▶ [Your objective] Could you copy every line of the data that contains the word "einen"?

Rendered images with source text
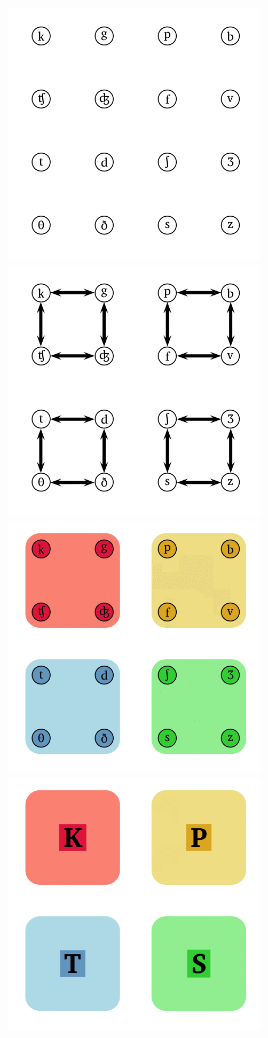 \includegraphics[width=0.5\textwidth]{img/classes-0.png}
\includegraphics[width=0.5\textwidth]{img/classes-1.png}
\includegraphics[width=0.5\textwidth]{img/classes-2.png}
\includegraphics[width=0.5\textwidth]{img/classes-3.png}




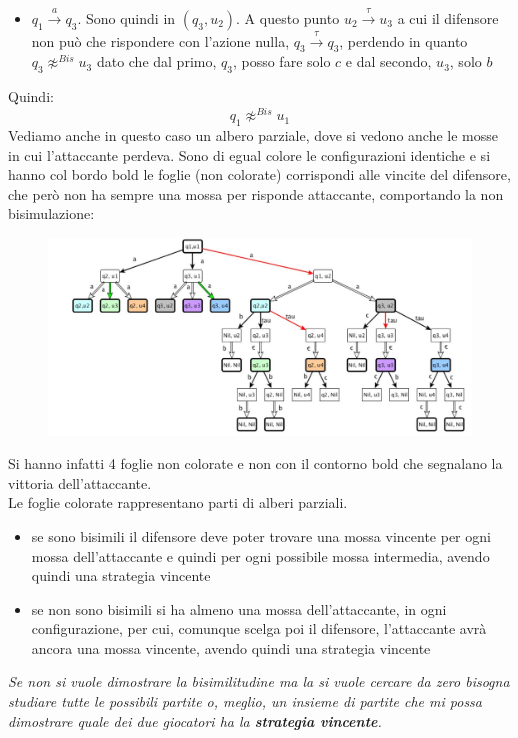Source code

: \documentclass[a4paper,12pt, oneside]{book}
\begin{document}
\begin{esempio}
\begin{itemize}
    
    \item $q_1\stackrel{a}{\rightarrow}q_3$. Sono quindi in $(q_3,u_2)$. A
    questo punto $u_2\stackrel{\tau}{\rightarrow}u_3$ a cui il difensore non
    può che rispondere con l’azione nulla, $q_3\stackrel{\tau}{\rightarrow}q_3$,
    perdendo in quanto $q_3\not\approx^{Bis} u_3$ dato che dal primo, $q_3$,
    posso fare solo $c$ e dal secondo, $u_3$, solo $b$
  \end{itemize}
  Quindi:
  \[q_1\not\approx^{Bis} u_1\]
  Vediamo anche in questo caso un albero parziale, dove si vedono anche le mosse
  in cui l'attaccante perdeva. Sono di egual colore le configurazioni identiche
  e si hanno col bordo bold le foglie (non colorate) corrispondi alle vincite
  del difensore, 
  che però non ha sempre una mossa per risponde attaccante, comportando la non
  bisimulazione:
  
  \begin{figure}[H]
    \centering
    \includegraphics[scale = 0.31]{img/alb2.jpg}
  \end{figure}
  Si hanno infatti 4 foglie non colorate e non con il contorno bold che
  segnalano la vittoria dell'attaccante.\\
  Le foglie colorate rappresentano parti di alberi parziali.
\end{esempio}
\begin{itemize}
  \item se sono bisimili il difensore deve poter trovare una mossa vincente per
  ogni mossa dell'attaccante e quindi per ogni possibile mossa intermedia,
  avendo quindi una strategia vincente
  \item se non sono bisimili si ha almeno una mossa dell'attaccante, in ogni
  configurazione, per cui, comunque scelga poi il difensore, l'attaccante avrà
  ancora una mossa vincente, avendo quindi una strategia vincente
\end{itemize}
\textit{Se non si vuole dimostrare la bisimilitudine ma la si vuole cercare da
  zero bisogna studiare tutte le possibili partite o, meglio, un insieme di
  partite che mi possa dimostrare quale dei due giocatori ha la
  \textbf{strategia vincente}.}\\
\end{document}
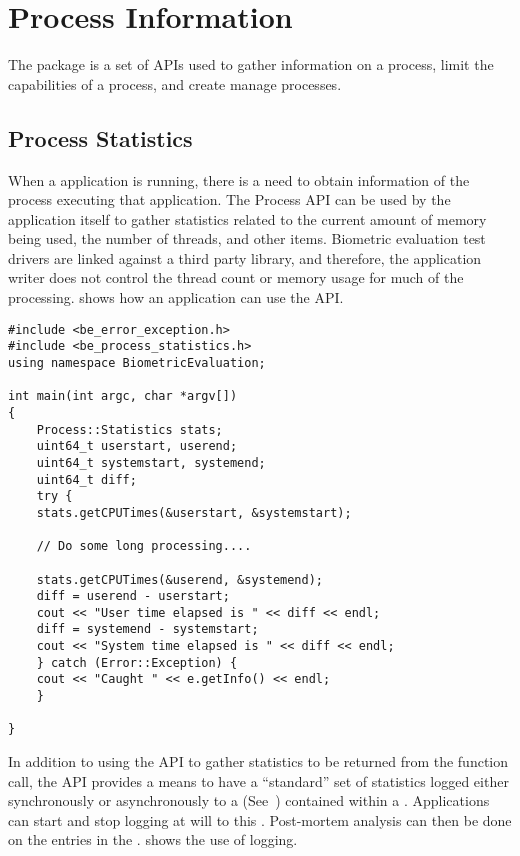 %
%
\chapter{Process Information}
\label{chp-process}

The  package is a set of APIs used to gather information on a process,
limit the capabilities of a process, and create manage processes.

\section{Process Statistics}
\label{sec-process_statistics}

When a application is running, there is a need to obtain information of the
process executing that application. The Process API can be used by the
application itself to gather statistics related to the current amount of memory
being used, the number of threads, and other items. Biometric evaluation test
drivers are linked against a third party library, and therefore, the application
writer does not control the thread count or memory usage for much of the
processing.  shows how an application can
use the  API.

\begin{lstlisting}[caption={Gathering Process Statistics}, label=lst:processstatisticsuse]
#include <be_error_exception.h>
#include <be_process_statistics.h>
using namespace BiometricEvaluation;

int main(int argc, char *argv[])
{
    Process::Statistics stats;
    uint64_t userstart, userend;
    uint64_t systemstart, systemend;
    uint64_t diff;
    try {
	stats.getCPUTimes(&userstart, &systemstart);

	// Do some long processing....

	stats.getCPUTimes(&userend, &systemend);
	diff = userend - userstart;
	cout << "User time elapsed is " << diff << endl;
	diff = systemend - systemstart;
	cout << "System time elapsed is " << diff << endl;
    } catch (Error::Exception) {
	cout << "Caught " << e.getInfo() << endl;
    }

}
\end{lstlisting}

In addition to using the  API to gather statistics to be returned from
the function call, the API provides a means to have a ``standard'' set of
statistics logged either synchronously or asynchronously to a 
 (See~) contained within a .
Applications can
start and stop logging at will to this . Post-mortem analysis can
then be done on the entries in the .
 shows the use of logging.

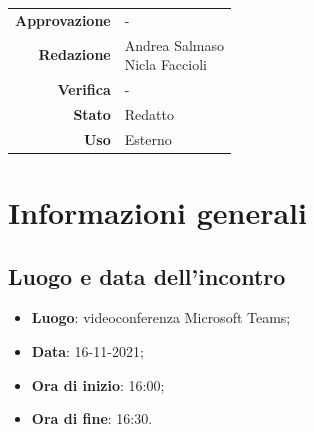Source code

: \documentclass[11pt]{article}
\begin{document}
\begin{titlepage}
\begin{center}
			\large
			
			
			\vfill
			
			\begin{tabular}{r|l}
				\textbf{Approvazione} &  -\\
				\textbf{Redazione} &  \parbox[t]{3.5cm}{Andrea Salmaso \\Nicla Faccioli}\\
				\textbf{Verifica} &  -\\
				\textbf{Stato} & Redatto \\
				\textbf{Uso} & Esterno
			\end{tabular}
			\vfill
			
		\end{center}
	\end{titlepage}

	\newpage

	\section{Informazioni generali}
	\subsection{Luogo e data dell'incontro}
	\begin{itemize}
		\item \textbf{Luogo}: videoconferenza Microsoft Teams;
		\item \textbf{Data}: 16-11-2021;
		\item \textbf{Ora di inizio}: 16:00;
		\item \textbf{Ora di fine}: 16:30.
	\end{itemize}
	
\end{document}
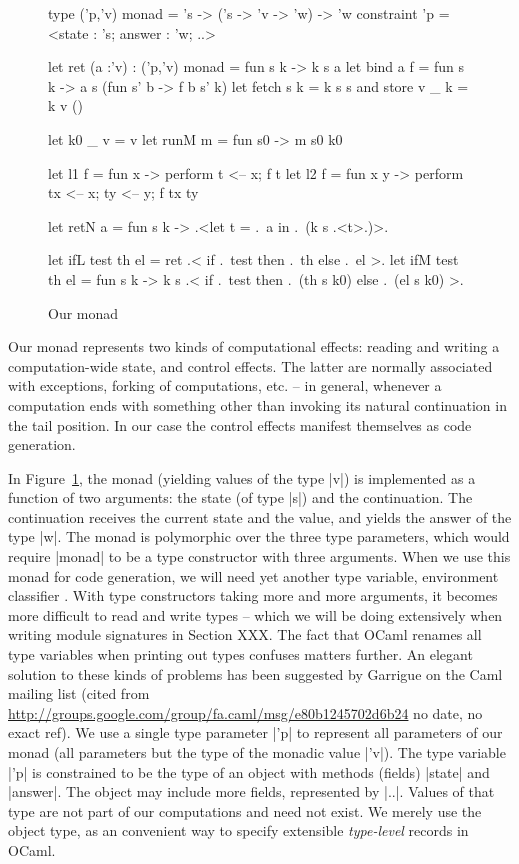 \documentclass[draft]{elsart}
\begin{document}
\begin{figure}
\begin{code}
type ('p,'v) monad = 's -> ('s -> 'v -> 'w) -> 'w
    constraint 'p = <state : 's; answer : 'w; ..>

let ret (a :'v) : ('p,'v) monad = fun s k -> k s a
let bind a f = fun s k -> a s (fun s' b -> f b s' k)
let fetch s k = k s s  and  store v _ k = k v ()

let k0 _ v = v
let runM m = fun s0 -> m s0 k0 

let l1 f = fun x     -> perform t <-- x; f t
let l2 f = fun x y   -> perform tx <-- x; ty <-- y; f tx ty

let retN a = fun s k -> .<let t = .~a in .~(k s .<t>.)>.

let ifL test th el = ret .< if .~test then .~th else .~el >.
let ifM test th el = fun s k -> 
  k s .< if .~test then .~(th s k0) else .~(el s k0) >.
\end{code}
\caption{Our monad}\label{ourmonad}
\end{figure}

Our monad represents two kinds of computational effects: reading and
writing a computation-wide state, and control effects. The latter are
normally associated with exceptions, forking of computations, etc. --
in general, whenever a computation ends with something other than
invoking its natural continuation in the tail position. In our case
the control effects manifest themselves as code generation.

In Figure~\ref{ourmonad}, the monad (yielding values of the type |v|)
is implemented as a function of two
arguments: the state (of type |s|) and the continuation. The
continuation receives the current state and the value, and
yields the answer of the type |w|.  The monad is polymorphic over the
three type parameters, which would require |monad| to be a type
constructor with three arguments. When we use this monad for code
generation, we will need yet another type variable, environment
classifier \cite{taha-environment}. With type constructors taking more
and more arguments, it becomes more difficult to read and write
types -- which we will be doing extensively when writing module
signatures in Section XXX. The fact that OCaml renames all type
variables when printing out types confuses matters further. An elegant
solution to these kinds of problems has been suggested by 
Garrigue on the Caml mailing list 
(cited from
\url{http://groups.google.com/group/fa.caml/msg/e80b1245702d6b24}
no date, no exact ref). We use a single type parameter |'p| to
represent all parameters of our monad (all parameters but the type of
the monadic value |'v|). The type variable |'p| is constrained to be
the type of an object with methods (fields) |state| and |answer|. The
object may include more fields, represented by |..|. Values of that
type are not part of our computations and need not exist. We merely
use the object type, as an convenient way to specify extensible
\emph{type-level} records in OCaml.     
\end{document}
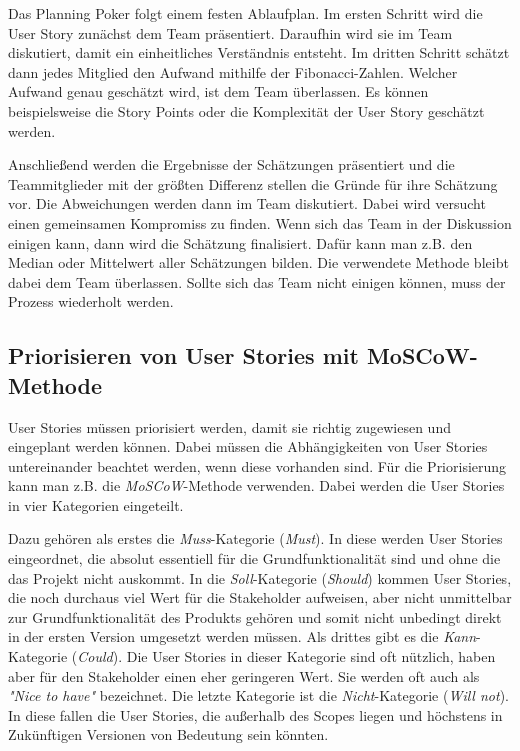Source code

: \documentclass[acmtog]{acmart}
\begin{document}
Das Planning Poker folgt einem festen Ablaufplan. Im ersten Schritt wird die User Story zunächst dem Team präsentiert. Daraufhin wird sie im Team diskutiert, 
damit ein einheitliches Verständnis entsteht. Im dritten Schritt schätzt dann jedes Mitglied den Aufwand mithilfe der Fibonacci-Zahlen. Welcher Aufwand genau 
geschätzt wird, ist dem Team überlassen. Es können beispielsweise die Story Points oder die Komplexität der User Story geschätzt werden. \cite{planingpoker}

Anschließend werden die Ergebnisse der Schätzungen präsentiert und die Teammitglieder mit der größten Differenz stellen die Gründe für ihre Schätzung vor. 
Die Abweichungen werden dann im Team diskutiert. Dabei wird versucht einen gemeinsamen Kompromiss zu finden. Wenn sich das Team in der Diskussion einigen kann, dann wird die Schätzung finalisiert. 
Dafür kann man z.B. den Median oder Mittelwert aller Schätzungen bilden. Die verwendete Methode bleibt dabei dem Team überlassen. Sollte sich das Team nicht einigen können, muss der Prozess wiederholt werden. \cite{planingpoker}

\subsection{Priorisieren von User Stories mit MoSCoW-Methode} \label{sec:priorization}

User Stories müssen priorisiert werden, damit sie richtig zugewiesen und eingeplant werden können. Dabei müssen die Abhängigkeiten von User Stories untereinander 
beachtet werden, wenn diese vorhanden sind. Für die Priorisierung kann man z.B. die \emph{MoSCoW}-Methode verwenden. Dabei werden die User Stories in vier Kategorien eingeteilt. \cite{moscow}

Dazu gehören als erstes die \emph{Muss}-Kategorie (\emph{Must}). In diese werden User Stories eingeordnet, die absolut essentiell für die Grundfunktionalität sind und ohne die das 
Projekt nicht auskommt. In die \emph{Soll}-Kategorie (\emph{Should}) kommen User Stories, die noch durchaus viel Wert für die Stakeholder aufweisen, aber nicht unmittelbar zur Grundfunktionalität 
des Produkts gehören und somit nicht unbedingt direkt in der ersten Version umgesetzt werden müssen. Als drittes gibt es die \emph{Kann}-Kategorie (\emph{Could}). Die User Stories in dieser Kategorie sind oft 
nützlich, haben aber für den Stakeholder einen eher geringeren Wert. Sie werden oft auch als \emph{"Nice to have"} bezeichnet. Die letzte Kategorie ist die \emph{Nicht}-Kategorie 
(\emph{Will not}). In diese fallen die User Stories, die außerhalb des Scopes liegen und höchstens in Zukünftigen Versionen von Bedeutung sein könnten. \cite{moscow}
\end{document}
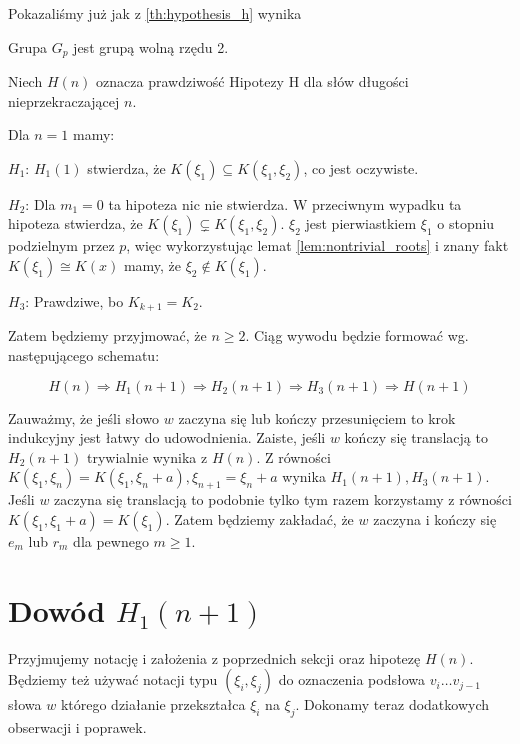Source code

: Pokazaliśmy już jak z \ref{th:hypothesis_h} wynika

\begin{corollary}
  Grupa $G_p$ jest grupą wolną rzędu 2.
\end{corollary}

Niech $H(n)$ oznacza prawdziwość Hipotezy H dla słów długości nieprzekraczającej
$n$.

Dla $n=1$ mamy:
\begin{description}
  \item{$H_1$:}
    $H_1(1)$ stwierdza, że
    $K\left(\xi_1\right) \subseteq K\left(\xi_1, \xi_2\right)$, co jest
    oczywiste.
  \item{$H_2$:} Dla $m_1 = 0$ ta hipoteza nic nie stwierdza. W przeciwnym
    wypadku ta hipoteza stwierdza, że $K\left(\xi_1\right) \subsetneq K\left(\xi_1,
    \xi_2\right)$. $\xi_2$ jest pierwiastkiem $\xi_1$ o stopniu podzielnym przez
    $p$, więc wykorzystując lemat \ref{lem:nontrivial_roots} i znany fakt
    $K\left(\xi_1\right) \cong K(x)$ mamy, że $\xi_2 \not \in
    K\left(\xi_1\right)$.
  \item{$H_3$:} Prawdziwe, bo $K_{k+1} = K_2$.
\end{description}

Zatem będziemy przyjmować, że $n \geq 2$. Ciąg wywodu będzie formować wg.
następującego schematu:

\[ H(n) \Rightarrow H_1(n+1) \Rightarrow H_2(n+1) \Rightarrow H_3(n+1)
\Rightarrow H(n+1)\]

Zauważmy, że jeśli słowo $w$ zaczyna się lub kończy przesunięciem to krok
indukcyjny jest łatwy do udowodnienia. Zaiste, jeśli $w$ kończy się translacją
to $H_2(n+1)$ trywialnie wynika z $H(n)$.  Z równości $K\left(\xi_1,
\xi_{n}\right) = K\left(\xi_1, \xi_{n} + a\right), \xi_{n+1} = \xi_n + a$ wynika
$H_1(n+1), H_3(n+1)$. Jeśli $w$ zaczyna się translacją to podobnie tylko tym
razem korzystamy z równości $K\left(\xi_1, \xi_1 + a\right) =
K\left(\xi_1\right)$. Zatem będziemy zakładać, że $w$ zaczyna i kończy się $e_m$
lub $r_m$ dla pewnego $m \geq 1$.

\section{Dowód $H_1(n+1)$}
Przyjmujemy notację i założenia z poprzednich sekcji oraz hipotezę $H(n)$.
Będziemy też używać notacji typu $\left(\xi_i, \xi_j\right)$ do oznaczenia
podsłowa $v_i\ldots v_{j-1}$ słowa $w$ którego działanie przekształca $\xi_i$ na
$\xi_j$. Dokonamy teraz dodatkowych obserwacji i poprawek.

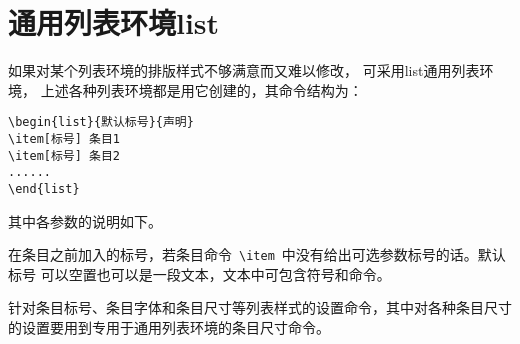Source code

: \section{通用列表环境list}

如果对某个列表环境的排版样式不够满意而又难以修改，
可采用list通用列表环境，%
上述各种列表环境都是用它创建的，其命令结构为：

\begin{verbatim}
\begin{list}{默认标号}{声明}
\item[标号] 条目1
\item[标号] 条目2
......
\end{list}
\end{verbatim}

其中各参数的说明如下。



\noindent {}在条目之前加入的标号，若条目命令~\verb|\item|~中没有给出可选参数标号的话。默认标号 可以空置也可以是一段文本，文本中可包含符号和命令。

\noindent {}针对条目标号、条目字体和条目尺寸等列表样式的设置命令，其中对各种条目尺寸的设置要用到专用于通用列表环境的条目尺寸命令。

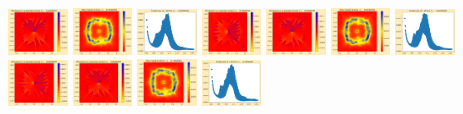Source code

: \documentclass[11pt]{article}
\begin{document}
\includegraphics[width=0.11875\textwidth]{frame0084fig3.png}
\includegraphics[width=0.11875\textwidth]{frame0085fig0.png}
\includegraphics[width=0.11875\textwidth]{frame0085fig1.png}
\includegraphics[width=0.11875\textwidth]{frame0085fig2.png}
\includegraphics[width=0.11875\textwidth]{frame0085fig3.png}
\vskip 10pt 
\includegraphics[width=0.11875\textwidth]{frame0086fig0.png}
\includegraphics[width=0.11875\textwidth]{frame0086fig1.png}
\includegraphics[width=0.11875\textwidth]{frame0086fig2.png}
\includegraphics[width=0.11875\textwidth]{frame0086fig3.png}
\includegraphics[width=0.11875\textwidth]{frame0087fig0.png}
\includegraphics[width=0.11875\textwidth]{frame0087fig1.png}
\end{document}
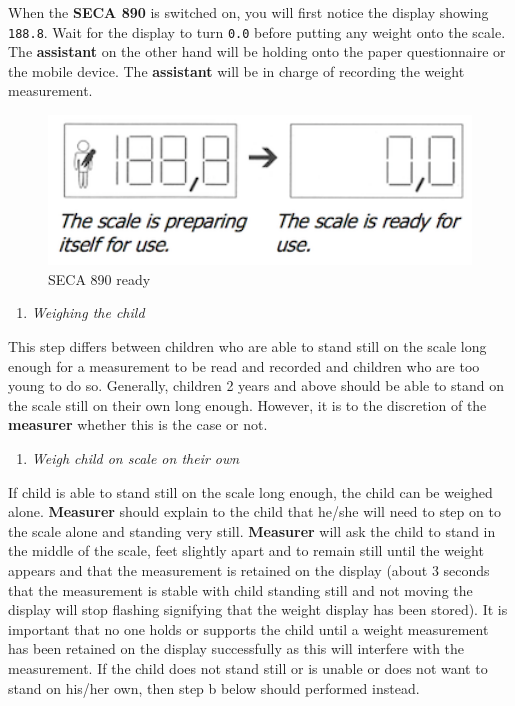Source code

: \documentclass[12pt,]{book}
\providecommand{\tightlist}{%
  \setlength{\itemsep}{0pt}\setlength{\parskip}{0pt}}
\theoremstyle{definition}
\theoremstyle{definition}
\theoremstyle{definition}
\theoremstyle{remark}
\begin{document}
When the \textbf{SECA 890} is switched on, you will first notice the
display showing \texttt{188.8}. Wait for the display to turn
\texttt{0.0} before putting any weight onto the scale. The
\textbf{assistant} on the other hand will be holding onto the paper
questionnaire or the mobile device. The \textbf{assistant} will be in
charge of recording the weight measurement.

\begin{figure}

{\centering \includegraphics[width=4.86in]{images/seca890zero} 

}

\caption{SECA 890 ready}\label{fig:weight8}
\end{figure}

\begin{enumerate}
\def\labelenumi{\arabic{enumi}.}
\setcounter{enumi}{2}
\tightlist
\item
  \emph{Weighing the child}
\end{enumerate}

This step differs between children who are able to stand still on the
scale long enough for a measurement to be read and recorded and children
who are too young to do so. Generally, children 2 years and above should
be able to stand on the scale still on their own long enough. However,
it is to the discretion of the \textbf{measurer} whether this is the
case or not.

\begin{enumerate}
\def\labelenumi{\alph{enumi}.}
\tightlist
\item
  \emph{Weigh child on scale on their own}
\end{enumerate}

If child is able to stand still on the scale long enough, the child can
be weighed alone. \textbf{Measurer} should explain to the child that
he/she will need to step on to the scale alone and standing very still.
\textbf{Measurer} will ask the child to stand in the middle of the
scale, feet slightly apart and to remain still until the weight appears
and that the measurement is retained on the display (about 3 seconds
that the measurement is stable with child standing still and not moving
the display will stop flashing signifying that the weight display has
been stored). It is important that no one holds or supports the child
until a weight measurement has been retained on the display successfully
as this will interfere with the measurement. If the child does not stand
still or is unable or does not want to stand on his/her own, then step b
below should performed instead.
\end{document}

▶ [Expected output]
Die Abweichungen werden dann im Team diskutiert. Dabei wird versucht einen gemeinsamen Kompromiss zu finden. Wenn sich das Team in der Diskussion einigen kann, dann wird die Schätzung finalisiert. 
nützlich, haben aber für den Stakeholder einen eher geringeren Wert. Sie werden oft auch als \emph{"Nice to have"} bezeichnet. Die letzte Kategorie ist die \emph{Nicht}-Kategorie 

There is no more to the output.